Document images with source code:

+++

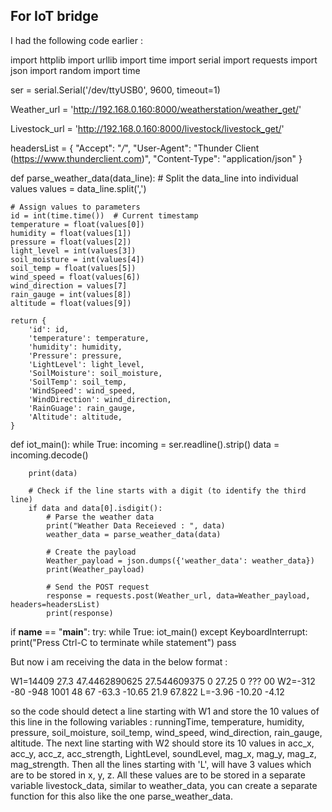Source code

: ## For IoT bridge

I had the following code earlier : 

import httplib
import urllib
import time
import serial
import requests
import json
import random
import time

ser = serial.Serial('/dev/ttyUSB0', 9600, timeout=1)

Weather_url = 'http://192.168.0.160:8000/weatherstation/weather_get/'

Livestock_url = 'http://192.168.0.160:8000/livestock/livestock_get/'

headersList = {
 "Accept": "*/*",
 "User-Agent": "Thunder Client (https://www.thunderclient.com)",
 "Content-Type": "application/json" 
}

def parse_weather_data(data_line):
    # Split the data_line into individual values
    values = data_line.split(',')
    
    # Assign values to parameters
    id = int(time.time())  # Current timestamp
    temperature = float(values[0])
    humidity = float(values[1])
    pressure = float(values[2])
    light_level = int(values[3])
    soil_moisture = int(values[4])
    soil_temp = float(values[5])
    wind_speed = float(values[6])
    wind_direction = values[7]
    rain_gauge = int(values[8])
    altitude = float(values[9])
    
    return {
        'id': id,
        'temperature': temperature,
        'humidity': humidity,
        'Pressure': pressure,
        'LightLevel': light_level,
        'SoilMoisture': soil_moisture,
        'SoilTemp': soil_temp,
        'WindSpeed': wind_speed,
        'WindDirection': wind_direction,
        'RainGuage': rain_gauge,
        'Altitude': altitude,
    }

def iot_main():
    while True:
        incoming = ser.readline().strip()
        data = incoming.decode()
        
        print(data)
        
        # Check if the line starts with a digit (to identify the third line)
        if data and data[0].isdigit():
            # Parse the weather data
            print("Weather Data Receieved : ", data)
            weather_data = parse_weather_data(data)
            
            # Create the payload
            Weather_payload = json.dumps({'weather_data': weather_data})
            print(Weather_payload)
            
            # Send the POST request
            response = requests.post(Weather_url, data=Weather_payload, headers=headersList)
            print(response)

if __name__ == "__main__":
    try:
        while True:
            iot_main()
    except KeyboardInterrupt:
        print("Press Ctrl-C to terminate while statement")
        pass

But now i am receiving the data in the below format :

W1=14409 27.3 47.4462890625 27.544609375 0 27.25 0 ??? 00
W2=-312 -80 -948 1001 48 67 -63.3 -10.65 21.9 67.822
L=-3.96 -10.20 -4.12

so the code should detect a line starting with W1 and store the 10 values of this line in the following variables : runningTime, temperature, humidity, pressure, soil_moisture, soil_temp, wind_speed, wind_direction, rain_gauge, altitude. The next line starting with W2 should store its 10 values in acc_x, acc_y, acc_z, acc_strength, LightLevel, soundLevel, mag_x, mag_y, mag_z, mag_strength.
Then all the lines starting with 'L', will have 3 values which are to be stored in x, y, z. All these values are to be stored in a separate variable livestock_data, similar to weather_data, you can create a separate function for this also like the one parse_weather_data.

+++

### [EXERCISE AIM]
Show every line from the entries above in which "following" appears.

### [RESPONSE TO THE TASK]
I had the following code earlier : 
so the code should detect a line starting with W1 and store the 10 values of this line in the following variables : runningTime, temperature, humidity, pressure, soil_moisture, soil_temp, wind_speed, wind_direction, rain_gauge, altitude. The next line starting with W2 should store its 10 values in acc_x, acc_y, acc_z, acc_strength, LightLevel, soundLevel, mag_x, mag_y, mag_z, mag_strength.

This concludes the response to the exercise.